MADRID, 1 (OTR/PRESS)

¿Siguen en Mallorca los autores de los dos atentados de Palmanova, o lograron escapar antes de que la llamada Operación Jaula tratara de evitar su fuga hacia la Península, o con destino a su retiro francés? Es la primera de las grandes cuestiones policiales del momento, después de que, poco a poco, se haya ido recuperando una cierta normalidad en Palma y Calviá, tras las caóticas jornadas del jueves y viernes, por causa de los dos atentados contra la Guardia Civil, uno de ellos con el resultado de dos agentes muertos.

Naturalmente, las fuerzas de seguridad del Estado se esfuerzan, en la medida de sus posibilidades, en detener a los etarras, pero el hecho de que emplearan temporizador y que hubieran programado la hora de la explosión de la bomba, no da muchas esperanzas a quienes creen que los criminales siguen ocultos en algún lugar de la isla de Mallorca o de cualquier otra isla del archipiélago. Pero es obvio que nada complacería más, a las propias fuerzas desorden y a los ciudadanos españoles, que la detención de estos criminales se produjera con la mayor rapidez. Sería buena demostración del mensaje que difunden los responsables del Gobierno, tanto Zapatero como Rubalcaba y De la Vega: los terroristas deben saber que serán detenidos lo antes posible y que pasarán muchos, muchos años en prisión.
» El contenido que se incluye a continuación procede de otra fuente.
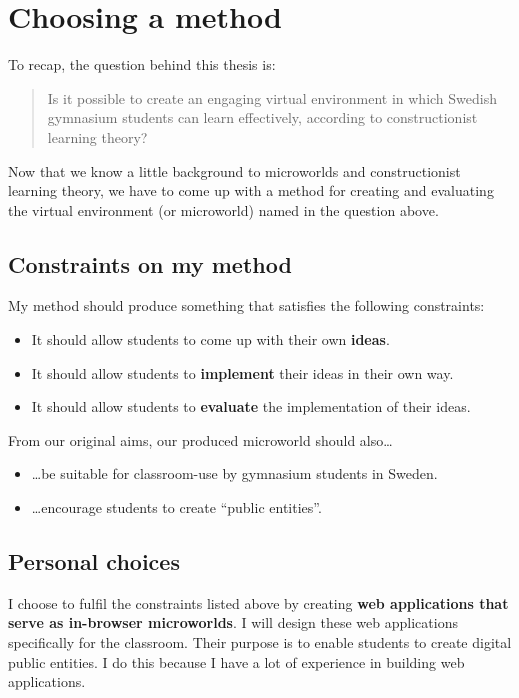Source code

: \section{Choosing a method}

To recap, the question behind this thesis is:
\begin{quote}
Is it possible to create an engaging virtual environment in which Swedish gymnasium students can learn effectively, according to constructionist learning theory?
\end{quote}

Now that we know a little background to microworlds and constructionist learning theory, we have to come up with a method for creating and evaluating the virtual environment (or microworld) named in the question above.

\subsection{Constraints on my method}

My method should produce something that satisfies the following constraints:
\begin{itemize}
  \item It should allow students to come up with their own \textbf{ideas}.
  \item It should allow students to \textbf{implement} their ideas in their own way.
  \item It should allow students to \textbf{evaluate} the implementation of their ideas.
\end{itemize}

From our original aims, our produced microworld should also\ldots
\begin{itemize}
  \item \ldots be suitable for classroom-use by gymnasium students in Sweden.
  \item \ldots encourage students to create ``public entities''.
\end{itemize}

\subsection{Personal choices}

I choose to fulfil the constraints listed above by creating \textbf{web applications that serve as in-browser microworlds}. I will design these web applications specifically for the classroom. Their purpose is to enable students to create digital public entities. I do this because I have a lot of experience in building web applications.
Y sobre la otra gran cuestión de «por qué matan», porqué en este instante, se suceden también las hipótesis de trabajo: porque es su naturaleza, porque es su razón de existencia, porque, cincuenta años después de su nacimiento, la banda quiere demostrar que tiene idénticos propósitos con los que nació, en pleno franquismo, y una vez comprobado que, en Euskadi, y tras la llegada de la democracia, no se ha producido mayor avance, pero éste extraordinariamente importante, que el Estado de las Autonomías con las amplísimas responsabilidades y atribuciones del Gobierno que cada cuatro años eligen los vascos. Pero es evidente que eso sigue sin complacer a los separatistas e independentistas, por más que se insista en que los gobiernos autonómicos tienen tantas atribuciones como los Estados federales alemanes.
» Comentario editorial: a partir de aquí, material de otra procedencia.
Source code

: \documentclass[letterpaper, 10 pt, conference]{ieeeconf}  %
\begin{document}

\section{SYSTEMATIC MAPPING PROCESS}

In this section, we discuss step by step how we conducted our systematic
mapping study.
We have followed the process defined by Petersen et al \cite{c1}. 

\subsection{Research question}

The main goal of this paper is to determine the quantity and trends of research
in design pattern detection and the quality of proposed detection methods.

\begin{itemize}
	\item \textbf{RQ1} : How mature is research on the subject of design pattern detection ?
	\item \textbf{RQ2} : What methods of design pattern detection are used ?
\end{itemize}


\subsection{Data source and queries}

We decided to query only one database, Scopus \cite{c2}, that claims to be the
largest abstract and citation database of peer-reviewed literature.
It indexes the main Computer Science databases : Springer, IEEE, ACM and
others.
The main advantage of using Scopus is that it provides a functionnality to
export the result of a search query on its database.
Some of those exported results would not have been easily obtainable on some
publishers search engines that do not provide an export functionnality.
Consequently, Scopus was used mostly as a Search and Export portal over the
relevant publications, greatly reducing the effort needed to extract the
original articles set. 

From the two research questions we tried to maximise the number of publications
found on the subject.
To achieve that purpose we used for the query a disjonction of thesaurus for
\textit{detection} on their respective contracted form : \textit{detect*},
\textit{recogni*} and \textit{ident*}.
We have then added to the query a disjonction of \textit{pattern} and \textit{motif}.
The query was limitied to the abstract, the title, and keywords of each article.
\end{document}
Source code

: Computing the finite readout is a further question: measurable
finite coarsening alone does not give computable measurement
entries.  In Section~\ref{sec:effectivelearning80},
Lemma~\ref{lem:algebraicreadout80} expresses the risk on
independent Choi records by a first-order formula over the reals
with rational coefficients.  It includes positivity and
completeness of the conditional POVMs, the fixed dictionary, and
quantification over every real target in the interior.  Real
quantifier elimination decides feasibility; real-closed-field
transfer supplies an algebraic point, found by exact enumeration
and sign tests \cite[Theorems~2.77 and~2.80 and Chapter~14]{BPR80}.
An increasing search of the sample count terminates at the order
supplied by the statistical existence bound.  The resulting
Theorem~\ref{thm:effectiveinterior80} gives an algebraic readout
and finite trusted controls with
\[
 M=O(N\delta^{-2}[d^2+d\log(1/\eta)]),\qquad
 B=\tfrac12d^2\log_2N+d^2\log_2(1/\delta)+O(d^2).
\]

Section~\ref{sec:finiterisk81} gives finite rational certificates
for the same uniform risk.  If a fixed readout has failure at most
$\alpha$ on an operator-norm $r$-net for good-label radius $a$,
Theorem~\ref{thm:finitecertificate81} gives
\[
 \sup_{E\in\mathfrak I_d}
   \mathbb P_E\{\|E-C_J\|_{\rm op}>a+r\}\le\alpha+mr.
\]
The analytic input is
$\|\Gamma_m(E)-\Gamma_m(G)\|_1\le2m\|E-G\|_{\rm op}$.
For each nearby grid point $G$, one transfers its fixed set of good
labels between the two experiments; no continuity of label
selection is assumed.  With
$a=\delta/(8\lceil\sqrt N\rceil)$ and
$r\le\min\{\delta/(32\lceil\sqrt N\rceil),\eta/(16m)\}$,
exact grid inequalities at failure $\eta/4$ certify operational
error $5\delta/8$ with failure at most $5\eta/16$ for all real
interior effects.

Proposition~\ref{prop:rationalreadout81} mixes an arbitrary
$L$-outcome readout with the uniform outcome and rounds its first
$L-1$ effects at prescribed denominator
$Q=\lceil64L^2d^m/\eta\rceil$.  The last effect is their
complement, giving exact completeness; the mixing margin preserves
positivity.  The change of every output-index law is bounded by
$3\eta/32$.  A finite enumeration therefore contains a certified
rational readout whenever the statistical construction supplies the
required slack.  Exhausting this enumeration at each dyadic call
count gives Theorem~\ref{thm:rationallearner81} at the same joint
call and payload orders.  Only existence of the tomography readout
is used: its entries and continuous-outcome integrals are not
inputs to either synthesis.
Y luego, está la cuestión de cómo salir del embrollo en que la banda se inició hace 50 años: el oficio de matar, sobre todo a agentes del orden y representantes del Estado. La dirección de la banda parece que sigue convencida en que podrá conseguir alguna ventaja añadida en el supuesto de que el Gobierno volviera a una mesa de negociaciones y escuchara sus planteamientos. No parece servirles la insistente recomendación de que deben dejar las armas y «el oficio de matar» y rendirse a la evidencia de que no hay otra salida que la reinserción en la sociedad vasca y actuar con medios pacíficos a favor de las tesis políticas que cualquiera puede defender en una democracia consolidada y madura.
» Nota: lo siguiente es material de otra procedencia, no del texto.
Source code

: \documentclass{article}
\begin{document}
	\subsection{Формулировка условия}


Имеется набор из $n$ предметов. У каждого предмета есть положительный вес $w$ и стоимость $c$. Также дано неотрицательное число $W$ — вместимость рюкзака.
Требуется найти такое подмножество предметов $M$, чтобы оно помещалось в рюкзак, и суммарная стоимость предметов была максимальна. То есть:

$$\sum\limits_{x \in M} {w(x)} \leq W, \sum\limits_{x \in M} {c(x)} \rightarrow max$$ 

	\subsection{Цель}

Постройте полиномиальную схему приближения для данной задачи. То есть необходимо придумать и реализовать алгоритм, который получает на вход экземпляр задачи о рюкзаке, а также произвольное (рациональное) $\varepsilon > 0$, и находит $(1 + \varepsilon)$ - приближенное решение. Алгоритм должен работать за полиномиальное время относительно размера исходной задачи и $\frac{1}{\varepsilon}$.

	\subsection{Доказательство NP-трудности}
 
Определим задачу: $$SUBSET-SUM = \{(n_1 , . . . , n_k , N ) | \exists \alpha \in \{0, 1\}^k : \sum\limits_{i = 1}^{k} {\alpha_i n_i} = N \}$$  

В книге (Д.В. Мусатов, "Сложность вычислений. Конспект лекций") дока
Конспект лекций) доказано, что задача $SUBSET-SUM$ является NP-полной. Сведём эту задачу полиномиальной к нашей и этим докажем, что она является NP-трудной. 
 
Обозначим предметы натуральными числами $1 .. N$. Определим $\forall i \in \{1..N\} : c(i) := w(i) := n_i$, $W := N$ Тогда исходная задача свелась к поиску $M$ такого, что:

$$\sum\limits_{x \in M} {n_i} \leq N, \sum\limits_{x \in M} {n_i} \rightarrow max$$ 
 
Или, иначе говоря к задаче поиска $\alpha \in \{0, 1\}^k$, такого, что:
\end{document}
Se insiste en la tesis de que, con sus muertes, ETA presiona al Gobierno para que vuelva a negociar, y consiguientemente a ceder, para que la contemplación total de «la historia de ETA» sea algo más que una pavorosa sucesión de asesinatos. La tesis contraria es que la banda se cava cada vez más profundamente, con cada una de sus nuevas actuaciones, el foso de su propio enloquecimiento y de su asedio social, camino de larguísimas condenas de cárcel. Pero parece evidente que hay militantes etarras que no se resignan al abandono de sus tesis, ni siquiera después de medio siglo de sucesivas derrotas y de tener seiscientos etarras presos.